Luke 18: 9-14 presents a parable of the Pharisee and the Tax Collector “to those who think they were righteous and despised others.” On its face, it looks like a warning against spiritual pride/arrogance but actually, a model of prayer and highlights a religious issue as serious as it was in the past. The plot starts with two people, one a Pharisee and the other, a Publican, who went to the temple to pray. They represent a group of people said to be extremes in the entire  spectrum of society differing mostly in their respective spiritual wavelength. The Pharisee is a well-known religious person leading a moral and decent life, top of the class, active and dominant in religious and social affairs, someone who knows the law by heart, torah is everything to him, wakes up early to pray before the whole world does, mind you, strives to follow it and generous with his money. Exactly, the type of parishioner, a Priest in a small town of Coolidge wish to have.

….with head held high and outstretched arm, he gives his best shot, brags before God by proudly reciting this prayer, “O God, I thank you that I am not like the rest of humanity –greedy, dishonest, adulterous, or even like the tax collector hiding at the corner. I fast twice a week and give ten percent of my whole income to the temple.” What’s wrong with that, anyway?

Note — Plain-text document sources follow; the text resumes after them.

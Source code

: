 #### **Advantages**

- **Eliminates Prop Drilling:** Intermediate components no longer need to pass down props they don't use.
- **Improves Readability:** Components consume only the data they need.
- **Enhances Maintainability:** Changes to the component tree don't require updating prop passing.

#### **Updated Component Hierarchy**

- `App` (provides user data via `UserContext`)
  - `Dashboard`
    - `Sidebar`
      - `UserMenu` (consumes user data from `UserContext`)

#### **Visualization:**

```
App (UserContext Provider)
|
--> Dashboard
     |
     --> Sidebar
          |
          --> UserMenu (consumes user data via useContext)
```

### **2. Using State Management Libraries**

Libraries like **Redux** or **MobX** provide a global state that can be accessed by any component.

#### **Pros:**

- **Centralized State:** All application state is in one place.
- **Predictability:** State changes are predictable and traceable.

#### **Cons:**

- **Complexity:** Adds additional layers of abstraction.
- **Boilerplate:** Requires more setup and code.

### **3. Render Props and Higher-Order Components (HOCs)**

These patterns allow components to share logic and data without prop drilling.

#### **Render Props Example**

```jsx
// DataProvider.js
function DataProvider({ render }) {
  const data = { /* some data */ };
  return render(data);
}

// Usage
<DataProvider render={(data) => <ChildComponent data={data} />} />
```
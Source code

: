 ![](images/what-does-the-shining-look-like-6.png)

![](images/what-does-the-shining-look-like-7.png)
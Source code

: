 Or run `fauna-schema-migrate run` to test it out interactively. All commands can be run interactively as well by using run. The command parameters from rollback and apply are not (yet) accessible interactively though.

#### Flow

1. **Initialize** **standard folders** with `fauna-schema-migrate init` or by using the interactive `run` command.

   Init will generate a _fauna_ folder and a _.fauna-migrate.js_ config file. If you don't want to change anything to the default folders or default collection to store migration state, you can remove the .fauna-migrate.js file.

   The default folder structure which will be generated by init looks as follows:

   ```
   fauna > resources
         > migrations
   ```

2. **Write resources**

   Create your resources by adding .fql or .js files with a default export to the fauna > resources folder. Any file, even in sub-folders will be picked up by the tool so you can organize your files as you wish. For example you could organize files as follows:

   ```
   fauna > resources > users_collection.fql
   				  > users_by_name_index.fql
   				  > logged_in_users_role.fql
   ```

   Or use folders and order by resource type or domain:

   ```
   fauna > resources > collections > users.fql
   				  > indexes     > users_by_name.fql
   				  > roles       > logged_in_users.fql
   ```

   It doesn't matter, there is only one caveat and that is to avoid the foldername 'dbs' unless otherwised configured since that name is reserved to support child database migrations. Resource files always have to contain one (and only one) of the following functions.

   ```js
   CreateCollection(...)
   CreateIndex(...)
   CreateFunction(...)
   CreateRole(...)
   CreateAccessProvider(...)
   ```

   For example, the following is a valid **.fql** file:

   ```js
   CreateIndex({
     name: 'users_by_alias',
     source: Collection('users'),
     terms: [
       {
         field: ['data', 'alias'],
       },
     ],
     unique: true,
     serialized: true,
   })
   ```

O God, I thank you that I am not like other Catholics who stay in bed until noon and make no effort  at attending the Eucharist, except maybe on Christmas and Easter. I never miss Mass on Sunday and holy days of obligation and go to confession weekly even without being aware of any real and serious sin. I might watch football but that’s only after I’m done with my obligations. I strictly follow the rules, struggle with the teaching on contraception and homosexuality but in the end, abide by it, unlike my pro-choice cafeteria Catholic friend who always pokes fun at me. I pledge faithfully via automatic payment online (Diocesan Capital Campaign, Annual Catholic Appeal, Sunday Offering plus second collection) and make sure Fr. Jojo knows about it. A simple of note of thanks is enough. If not, I might channel my resources to other charities. I’ve served in many parish capacities for years and still, actively involved in a  number of ministries. Lord, would you allow that fellow standing at the back who came late, yes after the homily, to sit in the pew with me? :duh

Let’s turn our attention to the so- called, public enemy # 1, the tax collector. He is considered a crook, detestable, despicable, conniving and betrayer of his own people for acting as collaborators with Roman authority. He accepted bribes and engaged in the dirty business of pocketing poor man’s hard-earned money. No wonder, he’s at the bottom of the social scale. In the temple, he stayed in the shadows, “stood afar off and would not even lift his eyes to God,” to the Holy of Holies, no reason, by the way to do so, but “beat his breast and prayed, O God, be merciful to me a sinner!”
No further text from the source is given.